Start of Record excerpts
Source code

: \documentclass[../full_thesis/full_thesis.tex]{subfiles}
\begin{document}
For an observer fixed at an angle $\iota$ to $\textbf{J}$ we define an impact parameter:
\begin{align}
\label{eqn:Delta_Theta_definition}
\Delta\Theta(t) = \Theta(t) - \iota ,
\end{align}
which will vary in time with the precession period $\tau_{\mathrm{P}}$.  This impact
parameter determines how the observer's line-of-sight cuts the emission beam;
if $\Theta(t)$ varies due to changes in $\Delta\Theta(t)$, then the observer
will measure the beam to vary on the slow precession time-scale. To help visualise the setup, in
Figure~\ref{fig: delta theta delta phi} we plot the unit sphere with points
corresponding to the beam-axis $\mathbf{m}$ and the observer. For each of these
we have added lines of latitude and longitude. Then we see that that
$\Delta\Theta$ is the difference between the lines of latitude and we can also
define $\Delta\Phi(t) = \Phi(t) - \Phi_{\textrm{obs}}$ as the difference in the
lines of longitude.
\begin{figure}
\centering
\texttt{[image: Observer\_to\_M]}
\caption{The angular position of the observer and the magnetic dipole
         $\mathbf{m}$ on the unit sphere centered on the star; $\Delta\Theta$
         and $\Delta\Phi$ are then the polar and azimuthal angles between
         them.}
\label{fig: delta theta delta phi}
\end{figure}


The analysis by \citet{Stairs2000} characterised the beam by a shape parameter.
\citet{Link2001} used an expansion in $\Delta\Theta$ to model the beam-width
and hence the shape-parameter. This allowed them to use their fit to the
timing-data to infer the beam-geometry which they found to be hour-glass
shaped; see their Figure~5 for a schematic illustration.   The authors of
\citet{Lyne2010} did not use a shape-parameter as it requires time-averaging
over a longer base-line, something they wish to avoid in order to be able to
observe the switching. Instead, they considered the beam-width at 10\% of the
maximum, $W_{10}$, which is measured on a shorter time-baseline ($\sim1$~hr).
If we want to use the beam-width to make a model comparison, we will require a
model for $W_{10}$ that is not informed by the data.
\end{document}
End of Record excerpts
• About this task
Every entry shown above should be written out again without a single difference.

• Written solution
Source code

: \documentclass[../full_thesis/full_thesis.tex]{subfiles}
\begin{document}
For an observer fixed at an angle $\iota$ to $\textbf{J}$ we define an impact parameter:
\begin{align}
\label{eqn:Delta_Theta_definition}
\Delta\Theta(t) = \Theta(t) - \iota ,
\end{align}
which will vary in time with the precession period $\tau_{\mathrm{P}}$.  This impact
parameter determines how the observer's line-of-sight cuts the emission beam;
if $\Theta(t)$ varies due to changes in $\Delta\Theta(t)$, then the observer
will measure the beam to vary on the slow precession time-scale. To help visualise the setup, in
Figure~\ref{fig: delta theta delta phi} we plot the unit sphere with points
corresponding to the beam-axis $\mathbf{m}$ and the observer. For each of these
we have added lines of latitude and longitude. Then we see that that
$\Delta\Theta$ is the difference between the lines of latitude and we can also
define $\Delta\Phi(t) = \Phi(t) - \Phi_{\textrm{obs}}$ as the difference in the
lines of longitude.
\begin{figure}
\centering
\texttt{[image: Observer\_to\_M]}
\caption{The angular position of the observer and the magnetic dipole
         $\mathbf{m}$ on the unit sphere centered on the star; $\Delta\Theta$
         and $\Delta\Phi$ are then the polar and azimuthal angles between
         them.}
\label{fig: delta theta delta phi}
\end{figure}


The analysis by \citet{Stairs2000} characterised the beam by a shape parameter.
\citet{Link2001} used an expansion in $\Delta\Theta$ to model the beam-width
and hence the shape-parameter. This allowed them to use their fit to the
timing-data to infer the beam-geometry which they found to be hour-glass
shaped; see their Figure~5 for a schematic illustration.   The authors of
\citet{Lyne2010} did not use a shape-parameter as it requires time-averaging
over a longer base-line, something they wish to avoid in order to be able to
observe the switching. Instead, they considered the beam-width at 10\% of the
maximum, $W_{10}$, which is measured on a shorter time-baseline ($\sim1$~hr).
If we want to use the beam-width to make a model comparison, we will require a
model for $W_{10}$ that is not informed by the data.
\end{document}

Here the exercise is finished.